Product on multiple platforms, complex business rules, security, high visibility, had to iterate quickly, and scale to millions.
IT incident management in (x)matter.
Started as monolithic software turned into microservices.
DevOps is DIFFICULT
Still solving similar problems.
Imagine having to deploy a service. Assuming GCP project, create a cluster, re-create VPC networks, then create a cluster for real. Can use Google Groups for RBAC auth for cluster, but only if you’re on G Suite.
Production readiness requires a lot of considerations (deployable, security, monitoring, logging, networking, HA, testing, backup/recovery), but it can take a long time depending on the type of system.

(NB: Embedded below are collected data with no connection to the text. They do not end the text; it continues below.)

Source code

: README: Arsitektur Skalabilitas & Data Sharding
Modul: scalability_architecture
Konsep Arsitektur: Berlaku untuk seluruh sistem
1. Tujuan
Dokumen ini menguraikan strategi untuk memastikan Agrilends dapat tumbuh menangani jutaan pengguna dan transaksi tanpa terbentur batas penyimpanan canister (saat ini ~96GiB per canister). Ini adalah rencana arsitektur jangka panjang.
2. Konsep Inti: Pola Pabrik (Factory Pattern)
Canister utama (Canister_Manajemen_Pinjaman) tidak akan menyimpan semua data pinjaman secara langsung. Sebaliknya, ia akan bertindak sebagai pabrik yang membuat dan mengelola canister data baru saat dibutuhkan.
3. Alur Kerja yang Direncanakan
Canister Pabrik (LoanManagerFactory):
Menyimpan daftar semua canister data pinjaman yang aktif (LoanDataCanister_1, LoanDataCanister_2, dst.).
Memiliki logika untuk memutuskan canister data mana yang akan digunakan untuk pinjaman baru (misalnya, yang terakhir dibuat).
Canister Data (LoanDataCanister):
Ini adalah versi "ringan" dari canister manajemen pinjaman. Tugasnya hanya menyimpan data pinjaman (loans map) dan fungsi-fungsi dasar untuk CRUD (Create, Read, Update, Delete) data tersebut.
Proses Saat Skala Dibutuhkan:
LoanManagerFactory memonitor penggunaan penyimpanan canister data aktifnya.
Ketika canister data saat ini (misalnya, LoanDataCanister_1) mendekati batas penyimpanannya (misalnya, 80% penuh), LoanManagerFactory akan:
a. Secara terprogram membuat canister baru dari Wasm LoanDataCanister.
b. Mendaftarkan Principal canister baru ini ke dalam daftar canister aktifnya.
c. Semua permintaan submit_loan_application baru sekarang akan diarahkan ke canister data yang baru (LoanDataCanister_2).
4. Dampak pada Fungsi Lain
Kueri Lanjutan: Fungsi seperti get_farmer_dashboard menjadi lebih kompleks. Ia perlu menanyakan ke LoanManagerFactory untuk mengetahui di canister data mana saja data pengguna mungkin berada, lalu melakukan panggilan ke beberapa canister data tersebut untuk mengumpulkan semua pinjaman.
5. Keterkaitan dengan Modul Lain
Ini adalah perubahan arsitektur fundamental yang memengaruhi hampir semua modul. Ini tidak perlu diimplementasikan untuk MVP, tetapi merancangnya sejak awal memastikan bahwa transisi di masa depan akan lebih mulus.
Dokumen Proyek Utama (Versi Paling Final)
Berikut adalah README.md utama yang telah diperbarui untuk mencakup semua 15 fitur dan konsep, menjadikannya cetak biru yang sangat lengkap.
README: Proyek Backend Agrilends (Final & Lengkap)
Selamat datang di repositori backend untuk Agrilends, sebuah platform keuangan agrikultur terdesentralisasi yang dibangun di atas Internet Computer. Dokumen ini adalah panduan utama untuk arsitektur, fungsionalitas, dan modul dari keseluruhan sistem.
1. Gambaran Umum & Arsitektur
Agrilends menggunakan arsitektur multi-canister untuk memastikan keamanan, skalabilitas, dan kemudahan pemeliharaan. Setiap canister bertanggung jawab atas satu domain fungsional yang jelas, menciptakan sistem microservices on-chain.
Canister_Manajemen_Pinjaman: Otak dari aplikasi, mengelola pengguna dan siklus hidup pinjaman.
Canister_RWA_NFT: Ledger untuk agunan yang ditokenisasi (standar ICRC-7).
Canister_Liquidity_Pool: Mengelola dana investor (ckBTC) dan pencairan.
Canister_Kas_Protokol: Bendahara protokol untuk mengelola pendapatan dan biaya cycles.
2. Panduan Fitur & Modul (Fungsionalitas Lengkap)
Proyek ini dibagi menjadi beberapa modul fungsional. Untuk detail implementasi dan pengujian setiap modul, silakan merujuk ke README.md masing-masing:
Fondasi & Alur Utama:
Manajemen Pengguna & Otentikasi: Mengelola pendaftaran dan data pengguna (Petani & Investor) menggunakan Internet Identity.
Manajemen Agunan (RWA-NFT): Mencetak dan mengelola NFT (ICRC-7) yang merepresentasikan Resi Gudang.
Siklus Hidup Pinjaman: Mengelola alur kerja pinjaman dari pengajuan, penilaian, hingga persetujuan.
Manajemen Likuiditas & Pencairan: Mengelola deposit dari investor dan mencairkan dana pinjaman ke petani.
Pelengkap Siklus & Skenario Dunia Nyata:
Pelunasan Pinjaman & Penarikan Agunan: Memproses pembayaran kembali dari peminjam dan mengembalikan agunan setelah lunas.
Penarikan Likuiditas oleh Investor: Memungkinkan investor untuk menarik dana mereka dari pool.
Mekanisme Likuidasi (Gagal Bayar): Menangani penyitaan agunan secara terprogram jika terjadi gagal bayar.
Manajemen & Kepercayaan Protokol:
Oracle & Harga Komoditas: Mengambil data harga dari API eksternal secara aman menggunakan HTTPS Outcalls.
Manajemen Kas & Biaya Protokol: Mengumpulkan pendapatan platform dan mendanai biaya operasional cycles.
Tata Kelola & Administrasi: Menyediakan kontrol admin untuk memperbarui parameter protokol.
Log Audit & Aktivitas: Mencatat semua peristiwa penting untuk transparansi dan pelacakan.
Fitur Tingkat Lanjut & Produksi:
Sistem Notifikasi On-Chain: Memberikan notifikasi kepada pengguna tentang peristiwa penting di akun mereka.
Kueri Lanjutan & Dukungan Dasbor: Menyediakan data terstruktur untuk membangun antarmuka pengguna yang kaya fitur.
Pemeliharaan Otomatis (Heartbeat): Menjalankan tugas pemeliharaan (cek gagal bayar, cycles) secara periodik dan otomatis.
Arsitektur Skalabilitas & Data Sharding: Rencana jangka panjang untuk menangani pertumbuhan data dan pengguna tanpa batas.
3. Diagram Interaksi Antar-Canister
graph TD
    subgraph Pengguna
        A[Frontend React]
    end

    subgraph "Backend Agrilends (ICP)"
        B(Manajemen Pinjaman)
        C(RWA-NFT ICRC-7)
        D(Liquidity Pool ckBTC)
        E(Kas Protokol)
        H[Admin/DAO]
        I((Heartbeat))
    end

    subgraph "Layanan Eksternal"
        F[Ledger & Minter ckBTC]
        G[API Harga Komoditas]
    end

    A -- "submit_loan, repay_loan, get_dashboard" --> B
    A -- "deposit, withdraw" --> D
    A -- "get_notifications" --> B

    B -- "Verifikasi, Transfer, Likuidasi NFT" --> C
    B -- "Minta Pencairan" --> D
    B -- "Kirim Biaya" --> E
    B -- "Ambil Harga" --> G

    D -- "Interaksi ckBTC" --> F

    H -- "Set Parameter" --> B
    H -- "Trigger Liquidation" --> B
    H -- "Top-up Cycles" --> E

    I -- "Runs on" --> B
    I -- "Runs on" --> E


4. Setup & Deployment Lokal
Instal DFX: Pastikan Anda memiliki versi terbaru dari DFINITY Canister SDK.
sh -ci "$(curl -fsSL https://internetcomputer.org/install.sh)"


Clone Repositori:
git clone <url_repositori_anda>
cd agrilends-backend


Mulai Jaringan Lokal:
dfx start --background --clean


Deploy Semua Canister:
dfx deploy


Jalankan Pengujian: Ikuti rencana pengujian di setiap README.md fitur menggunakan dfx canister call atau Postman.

- Managed service: 1-2 weeks
- Distributed system (stateless): 2-4 weeks
- Distributed system (stateful): 2-4 months
- Entire cloud architecture: 6-24 months
Journey
Had 12 months to do it.
Need microservices, service ownership, practice devops, use SRE practices.

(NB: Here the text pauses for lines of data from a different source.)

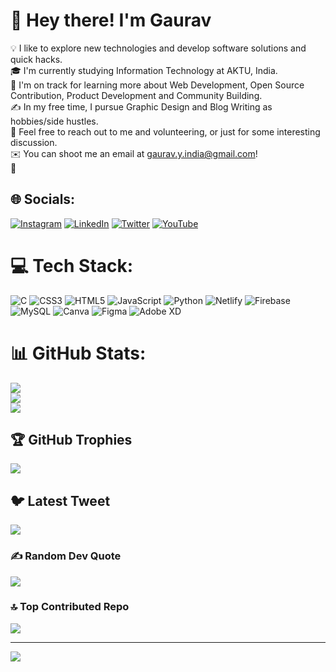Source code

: # 💫 Hey there! I'm Gaurav
💡  I like to explore new technologies and develop software solutions and quick hacks.<br>🎓  I'm currently studying Information Technology at AKTU, India. <br>🌱  I'm on track for learning more about Web Development, Open Source Contribution, Product Development and Community Building.<br>✍️  In my free time, I pursue Graphic Design and Blog Writing as hobbies/side hustles.<br>💬  Feel free to reach out to me and volunteering, or just for some interesting discussion.<br>✉️  You can shoot me an email at gaurav.y.india@gmail.com!<br>📄


## 🌐 Socials:
[![Instagram](https://img.shields.io/badge/Instagram-%23E4405F.svg?logo=Instagram&logoColor=white)](www.instagram.com/gaurav.yagvalya/) [![LinkedIn](https://img.shields.io/badge/LinkedIn-%230077B5.svg?logo=linkedin&logoColor=white)](www.linkedin.com/in/gaurav-yagvalya/) [![Twitter](https://img.shields.io/badge/Twitter-%231DA1F2.svg?logo=Twitter&logoColor=white)](https://twitter.com/GauravYagvalya) [![YouTube](https://img.shields.io/badge/YouTube-%23FF0000.svg?logo=YouTube&logoColor=white)](https://www.youtube.com/@geekscholar700/videos) 

# 💻 Tech Stack:
![C](https://img.shields.io/badge/c-%2300599C.svg?style=plastic&logo=c&logoColor=white) ![CSS3](https://img.shields.io/badge/css3-%231572B6.svg?style=plastic&logo=css3&logoColor=white) ![HTML5](https://img.shields.io/badge/html5-%23E34F26.svg?style=plastic&logo=html5&logoColor=white) ![JavaScript](https://img.shields.io/badge/javascript-%23323330.svg?style=plastic&logo=javascript&logoColor=%23F7DF1E) ![Python](https://img.shields.io/badge/python-3670A0?style=plastic&logo=python&logoColor=ffdd54) ![Netlify](https://img.shields.io/badge/netlify-%23000000.svg?style=plastic&logo=netlify&logoColor=#00C7B7) ![Firebase](https://img.shields.io/badge/firebase-%23039BE5.svg?style=plastic&logo=firebase) ![MySQL](https://img.shields.io/badge/mysql-%2300f.svg?style=plastic&logo=mysql&logoColor=white) ![Canva](https://img.shields.io/badge/Canva-%2300C4CC.svg?style=plastic&logo=Canva&logoColor=white) 	![Figma](https://img.shields.io/badge/figma-%23F24E1E.svg?style=plastic&logo=figma&logoColor=white) ![Adobe XD](https://img.shields.io/badge/Adobe%20XD-470137?style=plastic&logo=Adobe%20XD&logoColor=#FF61F6)
# 📊 GitHub Stats:
![](https://github-readme-stats.vercel.app/api?username=GeekScholar&theme=dark&hide_border=false&include_all_commits=true&count_private=true)<br/>
![](https://github-readme-streak-stats.herokuapp.com/?user=GeekScholar&theme=dark&hide_border=false)<br/>
![](https://github-readme-stats.vercel.app/api/top-langs/?username=GeekScholar&theme=dark&hide_border=false&include_all_commits=true&count_private=true&layout=compact)

## 🏆 GitHub Trophies
![](https://github-profile-trophy.vercel.app/?username=GeekScholar&theme=onestar&no-frame=false&no-bg=false&margin-w=4)

## 🐦 Latest Tweet
[![](https://gtce.itsvg.in/api?username=https://twitter.com/GauravYagvalya)](https://github.com/VishwaGauravIn/github-twitter-card-embed)

### ✍️ Random Dev Quote
![](https://quotes-github-readme.vercel.app/api?type=horizontal&theme=radical)

### 🔝 Top Contributed Repo
![](https://github-contributor-stats.vercel.app/api?username=GeekScholar&limit=5&theme=dracula&combine_all_yearly_contributions=true)

---
[![](https://visitcount.itsvg.in/api?id=GeekScholar&icon=0&color=5)](https://visitcount.itsvg.in)

<!-- Proudly created with GPRM ( https://gprm.itsvg.in ) -->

Had 6 data centres, > 500 servers, > 4000 VMs.
Tried doing a private cloud, but it didn’t make sense and it failed.
Not all the work was useless.
Logically broke up services: interfaces, event processing, notification processing, data processing. Composable services means configurable service matrix by customer, environment, etc.

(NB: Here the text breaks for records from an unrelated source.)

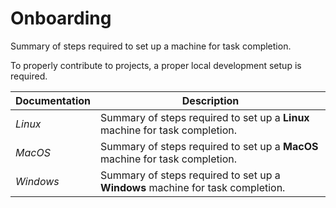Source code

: # Onboarding

Summary of steps required to set up a machine for task completion.

To properly contribute to projects, a proper local development setup is required. 

| Documentation         | Description |
| -----------           | ----------- |
| *Linux*            | Summary of steps required to set up a **Linux** machine for task completion. |
| *MacOS*            | Summary of steps required to set up a **MacOS** machine for task completion. |
| *Windows*            | Summary of steps required to set up a **Windows** machine for task completion. |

Allowed developers to work on one service especially because the full stack was too large to work on one laptop.
Ended up on GCP: 6 regions, 400 services, 1200 pods. Keep the data close to the customer.
Less to manage and more cost effective.
Lessons learned
Have common ground between developers, and have good tools that people want to use, where you can have a similar mindset.
Software and libraries are interchangeable, but work culture is difficult to change.
New and shiny is not always the best. Choose things that make sense for you. Keep it simple, easy, boring.
All code is technical debt.
You need to continue the investment. If it’s not your core business, you shouldn’t be writing it.
Evaluating software is a very different thing from writing code. One of the biggest indicators is whether an organization has its own team support software, then that means it needs a lot of maintenance.
Built a PaaS
Wanted to be able to move to another service (e.g. Amazon).
Lots of layers.
Docs weren’t that great.
Didn’t get the adoption that it needed.
Things started to get worse and worse. Things that were supposed to have HA, but didn’t.
Embrace failure: unreliable hardware is good because it gives you a false sense of security. Expect infrastructure to work, and creates artificial suppressed volatility (see Antifragile by Nassim Taleb).
Should incentivise mean time recovery. If you have a reliable system, need to inject failure to do chaos testing (see Cthulhu chaos testing) to find gaps and test events. Prevent surprises and make sure things are quick and easy to get back up.